Hi, my name is Manjot Singh. I’m here to talk to you about MariaDB’s classic replication model. A lot of times you have a primary server and you have an application. That application connects to that primary server and does its work – it saves data, reads data. And what you may have after some time is some success. Your application’s growing, your user base is growing and this one primary node is no longer viable to handle all of your workload.

The other thing you may also notice is if this primary node has any issues – say the hardware crashes, maybe not a database application or something on that server crashes – you’re going to have to restore from backups. So this is a reason you might have a replica that’s a primary candidate, right? And you’d want that replica to become the primary in case the primary has an issue.

In the old days, what you’d have to do is have an ops person realize that it’s down, reconfigure the application, deploying the replica so that it’s now the primary. That’s usually a lot of overhead, a lot of time to get back up. So you want to look for an automated service, and MariaDB has this great product called MaxScale.

And what MaxScale does is automated fail over. What it does is a health check on the primary that says, “Hey, primary, are you up?” And the primary returns back saying, “Yeah, everything’s great.” And then it also is monitoring the replica. Now, if the primary doesn’t return “good” on the health check, MaxScale will take the transactions that it was previously sending here … and instead play them on the replica.

So the replica becomes a primary automatically. It gets that transaction replay and everything’s great. The application is already redirecting to MaxScale. It’s not having to be reconfigured.

The other thing you may want to consider is more read replicas, and the reason for this is a lot of applications have more reads than writes. MaxScale can do the read/write splitting as well. So the application doesn’t need any changes to the code or the configuration, but your reads and your writes are split so that you have reads going to the replicas and writes going to the primary. And then you still have the health check going, which will rotate your topology so that the replica becomes the primary and the old primary, if it does come back up, is now a replica and the other replicas fall in line under the new primary. So MaxScale gives you those great features of read/write splitting, round robining of the reads, and that failover connection. So hopefully this helps you out.

And then let’s talk about how does this work across data centers? What you do is you would duplicate this topology in another data center. So let’s say that this is in San Jose, California, for example. And you may have that great data center in Virginia and you would re-create that primary and that replica. You’d have another replica, and then what you’d want to do is have a bi-directional replication so that you could fail back easily, because if one of the data centers goes down, when it comes back up, it will catch up to the other data center automatically with that bi-directional replication.
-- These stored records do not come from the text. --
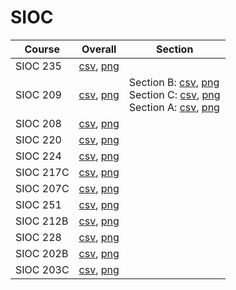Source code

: # SIOC

| Course | Overall | Section |
| ------ | ------- | ------- |
| SIOC 235 | [csv](https://github.com/UCSD-Historical-Enrollment-Data//Users/ryanbatubara/Desktop/2024Spring/blob/main/overall/SIOC%20235.csv), [png](https://raw.githubusercontent.com/UCSD-Historical-Enrollment-Data//Users/ryanbatubara/Desktop/2024Spring/main/plot_overall/SIOC%20235.png) |  |
| SIOC 209 | [csv](https://github.com/UCSD-Historical-Enrollment-Data//Users/ryanbatubara/Desktop/2024Spring/blob/main/overall/SIOC%20209.csv), [png](https://raw.githubusercontent.com/UCSD-Historical-Enrollment-Data//Users/ryanbatubara/Desktop/2024Spring/main/plot_overall/SIOC%20209.png) | Section B: [csv](https://github.com/UCSD-Historical-Enrollment-Data//Users/ryanbatubara/Desktop/2024Spring/blob/main/section/SIOC%20209_B.csv), [png](https://raw.githubusercontent.com/UCSD-Historical-Enrollment-Data//Users/ryanbatubara/Desktop/2024Spring/main/plot_section/SIOC%20209_B.png)<br>Section C: [csv](https://github.com/UCSD-Historical-Enrollment-Data//Users/ryanbatubara/Desktop/2024Spring/blob/main/section/SIOC%20209_C.csv), [png](https://raw.githubusercontent.com/UCSD-Historical-Enrollment-Data//Users/ryanbatubara/Desktop/2024Spring/main/plot_section/SIOC%20209_C.png)<br>Section A: [csv](https://github.com/UCSD-Historical-Enrollment-Data//Users/ryanbatubara/Desktop/2024Spring/blob/main/section/SIOC%20209_A.csv), [png](https://raw.githubusercontent.com/UCSD-Historical-Enrollment-Data//Users/ryanbatubara/Desktop/2024Spring/main/plot_section/SIOC%20209_A.png) |
| SIOC 208 | [csv](https://github.com/UCSD-Historical-Enrollment-Data//Users/ryanbatubara/Desktop/2024Spring/blob/main/overall/SIOC%20208.csv), [png](https://raw.githubusercontent.com/UCSD-Historical-Enrollment-Data//Users/ryanbatubara/Desktop/2024Spring/main/plot_overall/SIOC%20208.png) |  |
| SIOC 220 | [csv](https://github.com/UCSD-Historical-Enrollment-Data//Users/ryanbatubara/Desktop/2024Spring/blob/main/overall/SIOC%20220.csv), [png](https://raw.githubusercontent.com/UCSD-Historical-Enrollment-Data//Users/ryanbatubara/Desktop/2024Spring/main/plot_overall/SIOC%20220.png) |  |
| SIOC 224 | [csv](https://github.com/UCSD-Historical-Enrollment-Data//Users/ryanbatubara/Desktop/2024Spring/blob/main/overall/SIOC%20224.csv), [png](https://raw.githubusercontent.com/UCSD-Historical-Enrollment-Data//Users/ryanbatubara/Desktop/2024Spring/main/plot_overall/SIOC%20224.png) |  |
| SIOC 217C | [csv](https://github.com/UCSD-Historical-Enrollment-Data//Users/ryanbatubara/Desktop/2024Spring/blob/main/overall/SIOC%20217C.csv), [png](https://raw.githubusercontent.com/UCSD-Historical-Enrollment-Data//Users/ryanbatubara/Desktop/2024Spring/main/plot_overall/SIOC%20217C.png) |  |
| SIOC 207C | [csv](https://github.com/UCSD-Historical-Enrollment-Data//Users/ryanbatubara/Desktop/2024Spring/blob/main/overall/SIOC%20207C.csv), [png](https://raw.githubusercontent.com/UCSD-Historical-Enrollment-Data//Users/ryanbatubara/Desktop/2024Spring/main/plot_overall/SIOC%20207C.png) |  |
| SIOC 251 | [csv](https://github.com/UCSD-Historical-Enrollment-Data//Users/ryanbatubara/Desktop/2024Spring/blob/main/overall/SIOC%20251.csv), [png](https://raw.githubusercontent.com/UCSD-Historical-Enrollment-Data//Users/ryanbatubara/Desktop/2024Spring/main/plot_overall/SIOC%20251.png) |  |
| SIOC 212B | [csv](https://github.com/UCSD-Historical-Enrollment-Data//Users/ryanbatubara/Desktop/2024Spring/blob/main/overall/SIOC%20212B.csv), [png](https://raw.githubusercontent.com/UCSD-Historical-Enrollment-Data//Users/ryanbatubara/Desktop/2024Spring/main/plot_overall/SIOC%20212B.png) |  |
| SIOC 228 | [csv](https://github.com/UCSD-Historical-Enrollment-Data//Users/ryanbatubara/Desktop/2024Spring/blob/main/overall/SIOC%20228.csv), [png](https://raw.githubusercontent.com/UCSD-Historical-Enrollment-Data//Users/ryanbatubara/Desktop/2024Spring/main/plot_overall/SIOC%20228.png) |  |
| SIOC 202B | [csv](https://github.com/UCSD-Historical-Enrollment-Data//Users/ryanbatubara/Desktop/2024Spring/blob/main/overall/SIOC%20202B.csv), [png](https://raw.githubusercontent.com/UCSD-Historical-Enrollment-Data//Users/ryanbatubara/Desktop/2024Spring/main/plot_overall/SIOC%20202B.png) |  |
| SIOC 203C | [csv](https://github.com/UCSD-Historical-Enrollment-Data//Users/ryanbatubara/Desktop/2024Spring/blob/main/overall/SIOC%20203C.csv), [png](https://raw.githubusercontent.com/UCSD-Historical-Enrollment-Data//Users/ryanbatubara/Desktop/2024Spring/main/plot_overall/SIOC%20203C.png) |  |

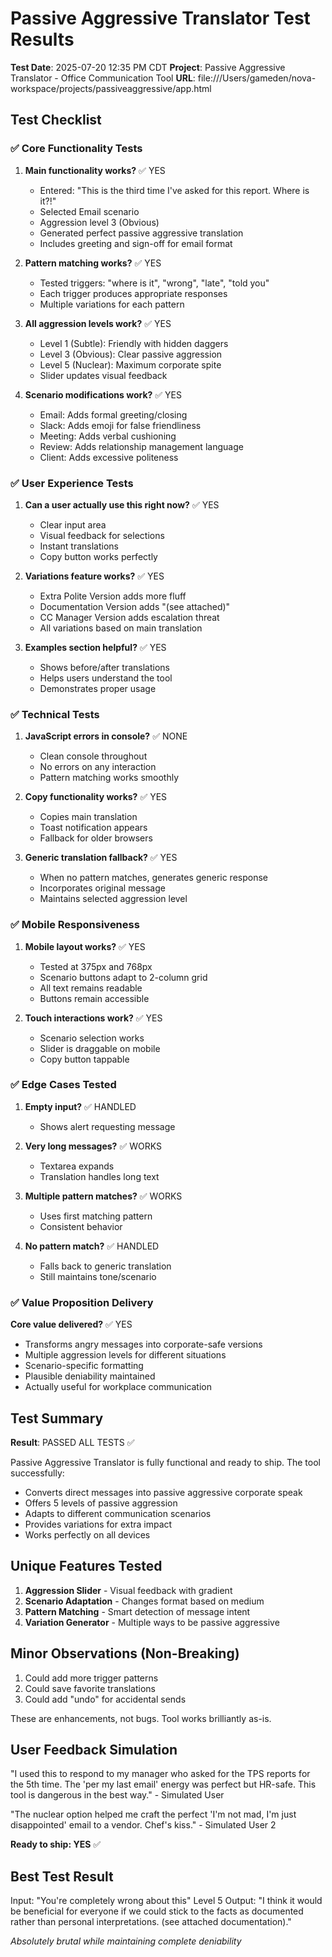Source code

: # Passive Aggressive Translator Test Results

**Test Date**: 2025-07-20 12:35 PM CDT
**Project**: Passive Aggressive Translator - Office Communication Tool
**URL**: file:///Users/gameden/nova-workspace/projects/passiveaggressive/app.html

## Test Checklist

### ✅ Core Functionality Tests

1. **Main functionality works?** ✅ YES
   - Entered: "This is the third time I've asked for this report. Where is it?!"
   - Selected Email scenario
   - Aggression level 3 (Obvious)
   - Generated perfect passive aggressive translation
   - Includes greeting and sign-off for email format

2. **Pattern matching works?** ✅ YES
   - Tested triggers: "where is it", "wrong", "late", "told you"
   - Each trigger produces appropriate responses
   - Multiple variations for each pattern

3. **All aggression levels work?** ✅ YES
   - Level 1 (Subtle): Friendly with hidden daggers
   - Level 3 (Obvious): Clear passive aggression
   - Level 5 (Nuclear): Maximum corporate spite
   - Slider updates visual feedback

4. **Scenario modifications work?** ✅ YES
   - Email: Adds formal greeting/closing
   - Slack: Adds emoji for false friendliness
   - Meeting: Adds verbal cushioning
   - Review: Adds relationship management language
   - Client: Adds excessive politeness

### ✅ User Experience Tests

1. **Can a user actually use this right now?** ✅ YES
   - Clear input area
   - Visual feedback for selections
   - Instant translations
   - Copy button works perfectly

2. **Variations feature works?** ✅ YES
   - Extra Polite Version adds more fluff
   - Documentation Version adds "(see attached)"
   - CC Manager Version adds escalation threat
   - All variations based on main translation

3. **Examples section helpful?** ✅ YES
   - Shows before/after translations
   - Helps users understand the tool
   - Demonstrates proper usage

### ✅ Technical Tests

1. **JavaScript errors in console?** ✅ NONE
   - Clean console throughout
   - No errors on any interaction
   - Pattern matching works smoothly

2. **Copy functionality works?** ✅ YES
   - Copies main translation
   - Toast notification appears
   - Fallback for older browsers

3. **Generic translation fallback?** ✅ YES
   - When no pattern matches, generates generic response
   - Incorporates original message
   - Maintains selected aggression level

### ✅ Mobile Responsiveness

1. **Mobile layout works?** ✅ YES
   - Tested at 375px and 768px
   - Scenario buttons adapt to 2-column grid
   - All text remains readable
   - Buttons remain accessible

2. **Touch interactions work?** ✅ YES
   - Scenario selection works
   - Slider is draggable on mobile
   - Copy button tappable

### ✅ Edge Cases Tested

1. **Empty input?** ✅ HANDLED
   - Shows alert requesting message

2. **Very long messages?** ✅ WORKS
   - Textarea expands
   - Translation handles long text

3. **Multiple pattern matches?** ✅ WORKS
   - Uses first matching pattern
   - Consistent behavior

4. **No pattern match?** ✅ HANDLED
   - Falls back to generic translation
   - Still maintains tone/scenario

### ✅ Value Proposition Delivery

**Core value delivered?** ✅ YES
- Transforms angry messages into corporate-safe versions
- Multiple aggression levels for different situations
- Scenario-specific formatting
- Plausible deniability maintained
- Actually useful for workplace communication

## Test Summary

**Result**: PASSED ALL TESTS ✅

Passive Aggressive Translator is fully functional and ready to ship. The tool successfully:
- Converts direct messages into passive aggressive corporate speak
- Offers 5 levels of passive aggression
- Adapts to different communication scenarios
- Provides variations for extra impact
- Works perfectly on all devices

## Unique Features Tested

1. **Aggression Slider** - Visual feedback with gradient
2. **Scenario Adaptation** - Changes format based on medium
3. **Pattern Matching** - Smart detection of message intent
4. **Variation Generator** - Multiple ways to be passive aggressive

## Minor Observations (Non-Breaking)

1. Could add more trigger patterns
2. Could save favorite translations
3. Could add "undo" for accidental sends

These are enhancements, not bugs. Tool works brilliantly as-is.

## User Feedback Simulation

"I used this to respond to my manager who asked for the TPS reports for the 5th time. The 'per my last email' energy was perfect but HR-safe. This tool is dangerous in the best way." - Simulated User

"The nuclear option helped me craft the perfect 'I'm not mad, I'm just disappointed' email to a vendor. Chef's kiss." - Simulated User 2

**Ready to ship: YES** ✅

## Best Test Result

Input: "You're completely wrong about this"
Level 5 Output: "I think it would be beneficial for everyone if we could stick to the facts as documented rather than personal interpretations. (see attached documentation)."

*Absolutely brutal while maintaining complete deniability*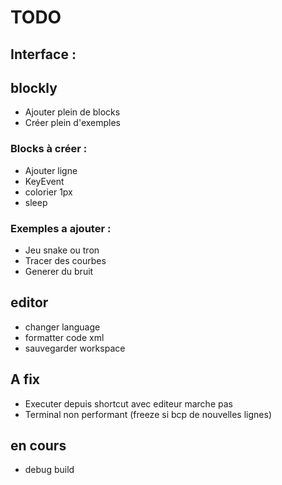 # TODO

## Interface : 


## blockly

- Ajouter plein de blocks 
- Créer plein d'exemples

### Blocks à créer :

- Ajouter ligne
- KeyEvent
- colorier 1px
- sleep

### Exemples a ajouter :

- Jeu snake ou tron
- Tracer des courbes
- Generer du bruit

## editor

- changer language
- formatter code xml
- sauvegarder workspace



## A fix

- Executer depuis shortcut avec editeur marche pas
- Terminal non performant (freeze si bcp de nouvelles lignes)


## en cours

- debug build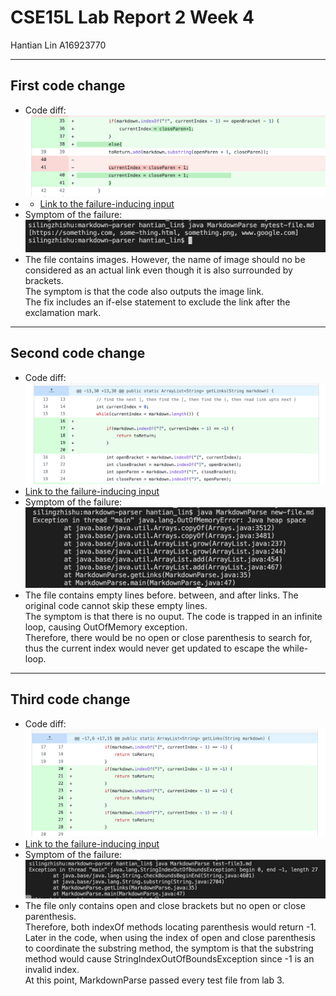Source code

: # CSE15L Lab Report 2 Week 4
Hantian Lin A16923770

---
## First code change
* Code diff:
![change4](change4.png)
* * [Link to the failure-inducing input](https://github.com/HantianLin/markdown-parser/blob/main/mytest-file.md)
* Symptom of the failure:
![symptom3](symptom4.png)
* The file contains images. However, the name of image should no be considered as an actual link even though it is also surrounded by brackets.\
The symptom is that the code also outputs the image link.\
The fix includes an if-else statement to exclude the link after the exclamation mark.


---
## Second code change
* Code diff:
![change1](change1.png)
* [Link to the failure-inducing input](https://github.com/HantianLin/markdown-parser/blob/main/new-file.md)
* Symptom of the failure:
![symptom1](symptom1.png)
* The file contains empty lines before. between, and after links. The original code cannot skip these empty lines.\
The symptom is that there is no ouput. The code is trapped in an infinite loop, causing OutOfMemory exception.\
Therefore, there would be no open or close parenthesis to search for, thus the current index would never get updated to escape the while-loop.


---
## Third code change
* Code diff:
![change2](change2.png)
* [Link to the failure-inducing input](https://github.com/HantianLin/markdown-parser/blob/main/test-file3.md)
* Symptom of the failure:
![symptom2](symptom2.png)
* The file only contains open and close brackets but no open or close parenthesis.\
Therefore, both indexOf methods locating parenthesis would return -1.\
Later in the code, when using the index of open and close parenthesis to coordinate the substring method, the symptom is that the substring method would cause StringIndexOutOfBoundsException since -1 is an invalid index.\
At this point, MarkdownParse passed every test file from lab 3.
What I see a lot is I’ll see applications deployed on both sides because they’ll have their own global load balancers. The other option you have is a global load balancer here that connects to both of these that maybe the application goes through that global load balancing.

So hopefully this helped you understand the classic MariaDB architecture and then again, scaling it across geographies. Hopefully you can try this out and do some great work. Thank you.